* _What this task involves_:
Using the string "dropbox" as the key, pull each matching line out of the records below.

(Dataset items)

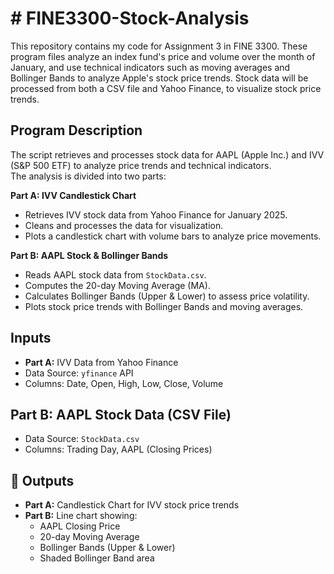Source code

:# # FINE3300-Stock-Analysis

This repository contains my code for Assignment 3 in FINE 3300. These program files analyze an index fund's price and volume over the month of January, and use technical indicators such as moving averages and Bollinger Bands to analyze Apple's stock price trends. Stock data will be processed from both a CSV file and Yahoo Finance, to visualize stock price trends.

## **Program Description**
The script retrieves and processes stock data for AAPL (Apple Inc.) and IVV (S&P 500 ETF) to analyze price trends and technical indicators.  
The analysis is divided into two parts:

**Part A: IVV Candlestick Chart**  
   - Retrieves IVV stock data from Yahoo Finance for January 2025.  
   - Cleans and processes the data for visualization.  
   - Plots a candlestick chart with volume bars to analyze price movements.  

**Part B: AAPL Stock & Bollinger Bands**  
   - Reads AAPL stock data from `StockData.csv`.  
   - Computes the 20-day Moving Average (MA).  
   - Calculates Bollinger Bands (Upper & Lower) to assess price volatility.  
   - Plots stock price trends with Bollinger Bands and moving averages.


## **Inputs**
- **Part A:** IVV Data from Yahoo Finance
- Data Source: `yfinance` API  
- Columns: Date, Open, High, Low, Close, Volume  

## **Part B:** AAPL Stock Data (CSV File)
- Data Source: `StockData.csv`  
- Columns: Trading Day, AAPL (Closing Prices)  

## **📌 Outputs**
- **Part A:** Candlestick Chart for IVV stock price trends
- **Part B:** Line chart showing:
  - AAPL Closing Price
  - 20-day Moving Average
  - Bollinger Bands (Upper & Lower)
  - Shaded Bollinger Band area
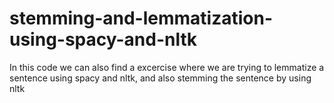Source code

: # stemming-and-lemmatization-using-spacy-and-nltk
In this code we can also find a excercise where we are trying to lemmatize a sentence using spacy and nltk,
and also stemming the sentence by using nltk
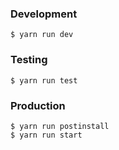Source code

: ### Development
	$ yarn run dev

### Testing
	$ yarn run test

### Production
	$ yarn run postinstall
	$ yarn run start
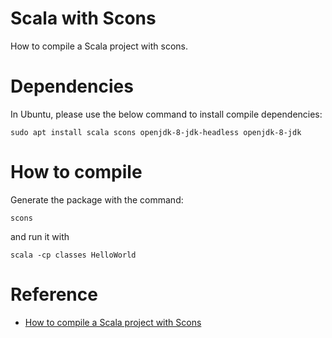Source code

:Scala with Scons
================

How to compile a Scala project with scons.

# Dependencies

In Ubuntu, please use the below command to install compile dependencies:

    sudo apt install scala scons openjdk-8-jdk-headless openjdk-8-jdk

# How to compile

Generate the package with the command:

    scons

and run it with

    scala -cp classes HelloWorld

# Reference

+ [How to compile a Scala project with Scons](https://gist.github.com/ayosec/1310647)
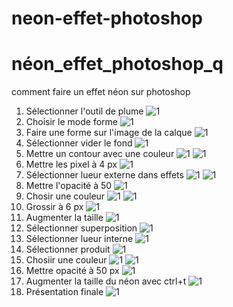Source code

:# neon-effet-photoshop
# néon_effet_photoshop_q
comment faire un effet néon sur photoshop

1. Sélectionner l'outil de plume
![1](media/capture1.PNG)
2. Choisir le mode forme
![1](media/capture2.png)
3. Faire une forme sur l'image de la calque
![1](media/capture3.png)
4. Sélectionner vider le fond
![1](media/capture4.png)
5. Mettre un contour avec une couleur
![1](media/capture5.png)
![1](media/capture5.5.png)
6. Mettre les pixel à 4 px
![1](media/capture6.png)
7. Sélectionner lueur externe dans effets
![1](media/capture7.png)
![1](media/capture7.5.png)
8. Mettre l'opacité à 50
![1](media/capture8.png)
9. Chosir une couleur
![1](media/capture9.png)
![1](media/capture9.5.png)
10. Grossir à 6 px
![1](media/capture10.png)
11. Augmenter la taille
![1](media/capture11.png)
12. Sélectionner superposition
![1](media/capture12.png)
13. Sélectionner lueur interne
![1](media/capture13.png)
14. Sélectionner produit
![1](media/capture14.png)
15. Chosiir une couleur
![1](media/capture15.png)
![1](media/capture16.png)
16. Mettre opacité à 50 px
![1](media/capture17.png)
17. Augmenter la taille du néon avec ctrl+t
![1](media/capture18.png)
18. Présentation finale
![1](media/cc.jpg)
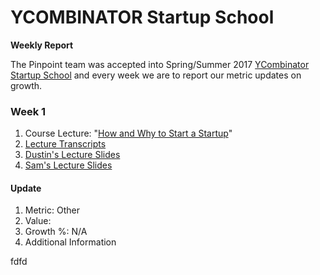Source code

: # YCOMBINATOR Startup School
**Weekly Report**

The Pinpoint team was accepted into Spring/Summer 2017 [YCombinator Startup School](https://www.startupschool.org) and every week we are to report our metric updates on growth.

### Week 1

1. Course Lecture: "[How and Why to Start a Startup](https://www.youtube.com/watch?v=ZoqgAy3h4OM)"
2. [Lecture Transcripts](https://jotengine.com/t/78M3d0kZVsF7A43vc9wYrg)
3. [Dustin's Lecture Slides](https://www.dropbox.com/s/px8g1tf2ck2ghm7/Dustin%20Moskovitz%20-%20Why%20to%20Start%20a%20Startup.pdf?dl=0)
4. [Sam's Lecture Slides](https://www.dropbox.com/s/ky65175kde8i2i6/Sam%20Altman%20-%20How%20to%20Start%20a%20Startup.pdf?dl=0)

#### Update

1. Metric: Other
2. Value: 
3. Growth %: N/A
4. Additional Information

fdfd
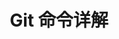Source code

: ---
blog: false
home: true
baseLang: zh_CN
title: Git 命令详解
heroText: Git 命令详解
tagline: 从简单命令到高阶命令一网打尽

features:
  - title: 常用 Git 命令
    details: 最常用到的 Git 命令都有哪些？
    link: /git_tutorial/Git 命令详解/常用 Git 命令

  - title: 分支与合并相关命令
    details: 如何使用命令进行分支与合并的操作
    link: /git_tutorial/Git 命令详解/分支与合并相关命令

  - title: 搭建 Git 相关命令
    details: 使用命令在本地搭建 Git
    link: /git_tutorial/Git 命令详解/搭建 Git 相关命令

  - title: 使用命令操作远程仓库
    details: 如何使用命令对远程仓库进行克隆、拉取、推送等操作？
    link: /git_tutorial/Git 命令详解/搭建 Git 相关命令

copyrightText: false
footer: Git 教程采用 CC-BY-SA-4.0 进行许可 | 感谢每一位参与的开发者 | VuePress 主题：vuepress-theme-hope

---
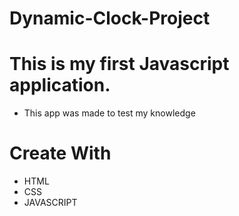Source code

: # Dynamic-Clock-Project


# This is my first Javascript application.

* This app was made to test my knowledge

# Create With

* HTML
* CSS
* JAVASCRIPT
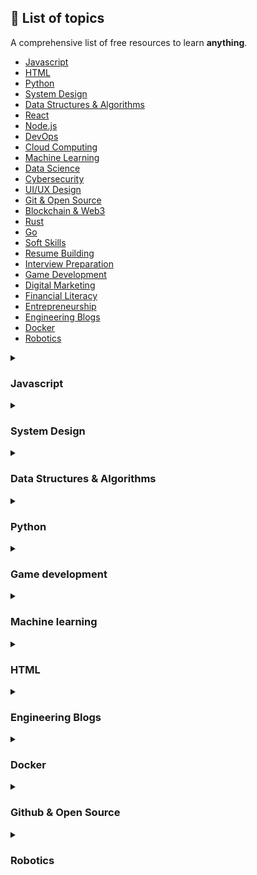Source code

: ## **🚀 List of topics**

A comprehensive list of free resources to learn **anything**.

- [Javascript](#javascript)
- [HTML](#html)
- [Python](#python)
- [System Design](#system-design)
- [Data Structures & Algorithms](#data-structures--algorithms)
- [React](#react)
- [Node.js](#nodejs)
- [DevOps](#devops)
- [Cloud Computing](#cloud-computing)
- [Machine Learning](#machine-learning)
- [Data Science](#data-science)
- [Cybersecurity](#cybersecurity)
- [UI/UX Design](#uiux-design)
- [Git & Open Source](#git--open-source)
- [Blockchain & Web3](#blockchain--web3)
- [Rust](#rust)
- [Go](#go)
- [Soft Skills](#soft-skills)
- [Resume Building](#resume-building)
- [Interview Preparation](#interview-preparation)
- [Game Development](#game-development)
- [Digital Marketing](#digital-marketing)
- [Financial Literacy](#financial-literacy)
- [Entrepreneurship](#entrepreneurship)
- [Engineering Blogs](#engineering-blogs)
- [Docker](#docker)
- [Robotics](#robotics)

<details id="javascript">
<summary> <h3> Javascript </h3> </summary>

### Beginner

- **[The Modern JavaScript Tutorial](https://javascript.info/)**

</details>

<details id="systemDesign">
<summary> <h3> System Design </h3> </summary>

### Beginner

- **[System Design Overview](https://github.com/karanpratapsingh/system-design)**
- **[Low level system design](https://www.youtube.com/playlist?list=PL12BCqE-Lp650Cg6FZW7SoZwN8Rw1WJI7)**
- **[Two pointer problem](https://leetcode.com/discuss/study-guide/1688903/Solved-all-two-pointers-problems-in-100-days)**

### Intermediate

- **[System Design Primer](https://github.com/donnemartin/system-design-primer)**

</details>

<details id="data-structures--algorithms">
<summary> <h3> Data Structures & Algorithms </h3> </summary>

### Beginner

- **[Basic data structures](https://www.youtube.com/playlist?list=PL2_aWCzGMAwI3W_JlcBbtYTwiQSsOTa6P)**
- **[Neetcode 150](https://youtu.be/3OamzN90kPg?si=CcmmEVCPBulQansU)**
- **[Striver A2Z DS-Algo course](https://youtu.be/0bHoB32fuj0?si=iz6Hci9t_8XNDNyz)**

### Intermediate

- **[Leetcode 75](https://www.teamblind.com/post/new-year-gift---curated-list-of-top-75-leetcode-questions-to-save-your-time-OaM1orEU)**

</details>

<details id="python">
<summary> <h3> Python </h3> </summary>

### Beginner

- **[Intro to Python](https://www.youtube.com/watch?v=eWRfhZUzrAc)**
- **[Python Revision](https://www.youtube.com/watch?v=PNSIWjWAA7o)**

</details>

<details id="game-development">
<summary> <h3> Game development </h3> </summary>

### Beginner

- **[Intro to Godot](https://www.youtube.com/watch?v=LOhfqjmasi0&t=3572s)**

</details>

<details id="machine-learning">
<summary> <h3> Machine learning </h3> </summary>

### Beginner

- **[Brief intro to types of models](https://www.youtube.com/watch?v=yN7ypxC7838)**

</details>

<details id="html">
<summary> <h3> HTML </h3> </summary>

### Beginner

- **[HTML Tutorial](https://www.youtube.com/watch?v=mJgBOIoGihA)**

</details>

<details id="engineering-blogs">
<summary> <h3> Engineering Blogs</h3> </summary>

### Beginner

- **[A-Z Company Engineering Blogs](https://github.com/kilimchoi/engineering-blogs?tab=readme-ov-file)**

</details>

<details id="docker">
<summary> <h3> Docker </h3> </summary>

### Beginner

- **[Intro to Docker](https://www.youtube.com/watch?v=DQdB7wFEygo&t=48s)**

</details>

<details id="git--open-source">
<summary> <h3> Github & Open Source </h3> </summary>

### Intermediate

- **[Git cheat sheet](https://ohshitgit.com)**

</details>

<details id="robotics">
<summary> <h3> Robotics </h3> </summary>

### Beginner

- **[Arduino tutorial](https://www.youtube.com/watch?v=CfdaJ4z4u4w&list=PLGs0VKk2DiYw-L-RibttcvK-WBZm8WLEP&index=3)**

</details>
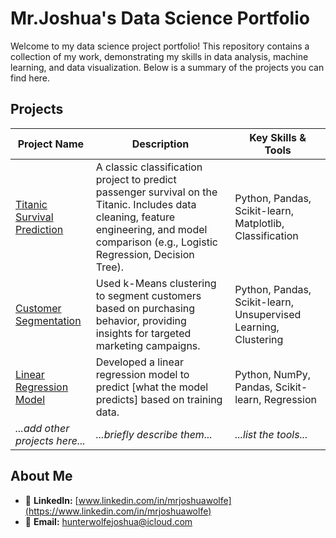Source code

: # Mr.Joshua's Data Science Portfolio

Welcome to my data science project portfolio! This repository contains a collection of my work, demonstrating my skills in data analysis, machine learning, and data visualization. Below is a summary of the projects you can find here.

## Projects

| Project Name | Description | Key Skills & Tools |
|--------------|-------------|--------------------|
| [Titanic Survival Prediction](./Titanic-Survival-Prediction/) | A classic classification project to predict passenger survival on the Titanic. Includes data cleaning, feature engineering, and model comparison (e.g., Logistic Regression, Decision Tree). | Python, Pandas, Scikit-learn, Matplotlib, Classification |
| [Customer Segmentation](./kMeans-Clustering-Project/) | Used k-Means clustering to segment customers based on purchasing behavior, providing insights for targeted marketing campaigns. | Python, Pandas, Scikit-learn, Unsupervised Learning, Clustering |
| [Linear Regression Model](./Linear-Regression-Project/) | Developed a linear regression model to predict [what the model predicts] based on training data. | Python, NumPy, Pandas, Scikit-learn, Regression |
| *...add other projects here...* | *...briefly describe them...* | *...list the tools...* |

## About Me

- 🔗 **LinkedIn:** [www.linkedin.com/in/mrjoshuawolfe](https://www.linkedin.com/in/mrjoshuawolfe)
- 📧 **Email:** hunterwolfejoshua@icloud.com
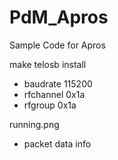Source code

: # PdM_Apros
 Sample Code for Apros
 
 make telosb install
 
  - baudrate 115200
  - rfchannel 0x1a
  - rfgroup 0x1a

running.png
  - packet data info
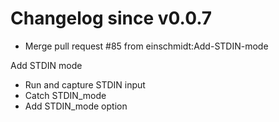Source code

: # Changelog since v0.0.7
- Merge pull request #85 from einschmidt:Add-STDIN-mode

Add STDIN mode 
- Run and capture STDIN input 
- Catch STDIN_mode 
- Add STDIN_mode option 
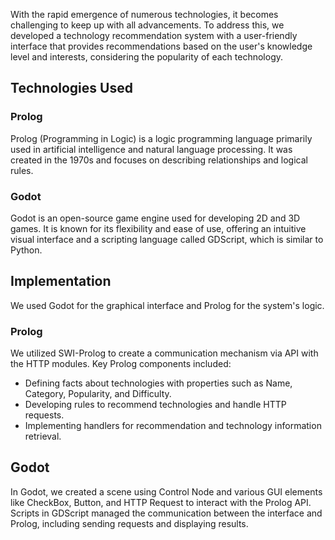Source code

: With the rapid emergence of numerous technologies, it becomes challenging to keep up with all advancements. To address this, we developed a technology recommendation system with a user-friendly interface that provides recommendations based on the user's knowledge level and interests, considering the popularity of each technology.

## Technologies Used
### Prolog
Prolog (Programming in Logic) is a logic programming language primarily used in artificial intelligence and natural language processing. It was created in the 1970s and focuses on describing relationships and logical rules.

### Godot
Godot is an open-source game engine used for developing 2D and 3D games. It is known for its flexibility and ease of use, offering an intuitive visual interface and a scripting language called GDScript, which is similar to Python.

## Implementation
We used Godot for the graphical interface and Prolog for the system's logic.

### Prolog
We utilized SWI-Prolog to create a communication mechanism via API with the HTTP modules. Key Prolog components included:

- Defining facts about technologies with properties such as Name, Category, Popularity, and Difficulty.
- Developing rules to recommend technologies and handle HTTP requests.
- Implementing handlers for recommendation and technology information retrieval.

## Godot
In Godot, we created a scene using Control Node and various GUI elements like CheckBox, Button, and HTTP Request to interact with the Prolog API. Scripts in GDScript managed the communication between the interface and Prolog, including sending requests and displaying results.
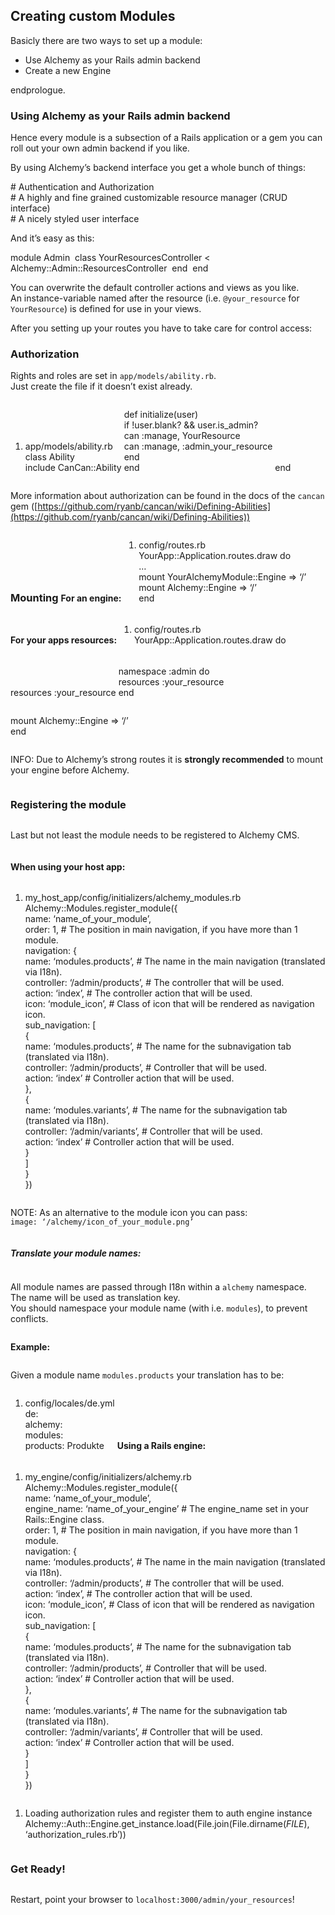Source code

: Creating custom Modules
-----------------------

Basicly there are two ways to set up a module:

-   Use Alchemy as your Rails admin backend
-   Create a new Engine

endprologue.

### Using Alchemy as your Rails admin backend

Hence every module is a subsection of a Rails application or a gem you
can roll out your own admin backend if you like.

By using Alchemy’s backend interface you get a whole bunch of things:

\# Authentication and Authorization\
 \# A highly and fine grained customizable resource manager (CRUD
interface)\
 \# A nicely styled user interface

And it’s easy as this:

<ruby>\
module Admin\
 class YourResourcesController \< Alchemy::Admin::ResourcesController\
 end\
end\
</ruby>

You can overwrite the default controller actions and views as you like.\
An instance-variable named after the resource (i.e.
<code>@your\_resource</code> for <code>YourResource</code>) is defined
for use in your views.

After you setting up your routes you have to take care for control
access:

### Authorization

Rights and roles are set in <code>app/models/ability.rb</code>.\
Just create the file if it doesn’t exist already.

<ruby>

1.  app/models/ability.rb\
    class Ability\
     include CanCan::Ability

def initialize(user)\
 if !user.blank? && user.is\_admin?\
 can :manage, YourResource\
 can :manage, :admin\_your\_resource\
 end\
 end

end\
</ruby>

More information about authorization can be found in the docs of the
<code>cancan</code> gem
([https://github.com/ryanb/cancan/wiki/Defining-Abilities](https://github.com/ryanb/cancan/wiki/Defining-Abilities))

### Mounting

#### For an engine:

<ruby>

1.  config/routes.rb\
    YourApp::Application.routes.draw do\
     …\
     mount YourAlchemyModule::Engine =\> ‘/’\
     mount Alchemy::Engine =\> ‘/’\
    end\
    </ruby>

#### For your apps resources:

<ruby>

1.  config/routes.rb\
    YourApp::Application.routes.draw do

resources :your\_resource

namespace :admin do\
 resources :your\_resource\
 end

mount Alchemy::Engine =\> ‘/’\
end\
</ruby>

INFO: Due to Alchemy’s strong routes it is <strong>strongly
recommended</strong> to mount your engine before Alchemy.

### Registering the module

Last but not least the module needs to be registered to Alchemy CMS.

#### When using your host app:

<ruby>

1.  my\_host\_app/config/initializers/alchemy\_modules.rb\
    Alchemy::Modules.register\_module({\
     name: ‘name\_of\_your\_module’,\
     order: 1, \# The position in main navigation, if you have more than
    1 module.\
     navigation: {\
     name: ‘modules.products’, \# The name in the main navigation
    (translated via I18n).\
     controller: ‘/admin/products’, \# The controller that will be
    used.\
     action: ‘index’, \# The controller action that will be used.\
     icon: ‘module\_icon’, \# Class of icon that will be rendered as
    navigation icon.\
     sub\_navigation: [\
     {\
     name: ‘modules.products’, \# The name for the subnavigation tab
    (translated via I18n).\
     controller: ‘/admin/products’, \# Controller that will be used.\
     action: ‘index’ \# Controller action that will be used.\
     },\
     {\
     name: ‘modules.variants’, \# The name for the subnavigation tab
    (translated via I18n).\
     controller: ‘/admin/variants’, \# Controller that will be used.\
     action: ‘index’ \# Controller action that will be used.\
     }\
     ]\
     }\
    })\
    </ruby>

NOTE: As an alternative to the module icon you can pass:
<br><code>image: ‘/alchemy/icon\_of\_your\_module.png’</code>

##### Translate your module names:

All module names are passed through I18n within a <code>alchemy</code>
namespace.\
The name will be used as translation key.\
You should namespace your module name (with i.e. <code>modules</code>),
to prevent conflicts.

<strong>Example:</strong>

Given a module name <code>modules.products</code> your translation has
to be:

<yaml>

1.  config/locales/de.yml\
    de:\
     alchemy:\
     modules:\
     products: Produkte\
    </yaml>

#### Using a Rails engine:

<ruby>

1.  my\_engine/config/initializers/alchemy.rb\
    Alchemy::Modules.register\_module({\
     name: ‘name\_of\_your\_module’,\
     engine\_name: ‘name\_of\_your\_engine’ \# The engine\_name set in
    your Rails::Engine class.\
     order: 1, \# The position in main navigation, if you have more than
    1 module.\
     navigation: {\
     name: ‘modules.products’, \# The name in the main navigation
    (translated via I18n).\
     controller: ‘/admin/products’, \# The controller that will be
    used.\
     action: ‘index’, \# The controller action that will be used.\
     icon: ‘module\_icon’, \# Class of icon that will be rendered as
    navigation icon.\
     sub\_navigation: [\
     {\
     name: ‘modules.products’, \# The name for the subnavigation tab
    (translated via I18n).\
     controller: ‘/admin/products’, \# Controller that will be used.\
     action: ‘index’ \# Controller action that will be used.\
     },\
     {\
     name: ‘modules.variants’, \# The name for the subnavigation tab
    (translated via I18n).\
     controller: ‘/admin/variants’, \# Controller that will be used.\
     action: ‘index’ \# Controller action that will be used.\
     }\
     ]\
     }\
    })

<!-- -->

1.  Loading authorization rules and register them to auth engine
    instance\
    Alchemy::Auth::Engine.get\_instance.load(File.join(File.dirname(*FILE*),
    ‘authorization\_rules.rb’))\
    </ruby>

### Get Ready!

Restart, point your browser to
<code>localhost:3000/admin/your\_resources</code>!

 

* _Exercise solution_:
3. [Dustin's Lecture Slides](https://www.dropbox.com/s/px8g1tf2ck2ghm7/Dustin%20Moskovitz%20-%20Why%20to%20Start%20a%20Startup.pdf?dl=0)
4. [Sam's Lecture Slides](https://www.dropbox.com/s/ky65175kde8i2i6/Sam%20Altman%20-%20How%20to%20Start%20a%20Startup.pdf?dl=0)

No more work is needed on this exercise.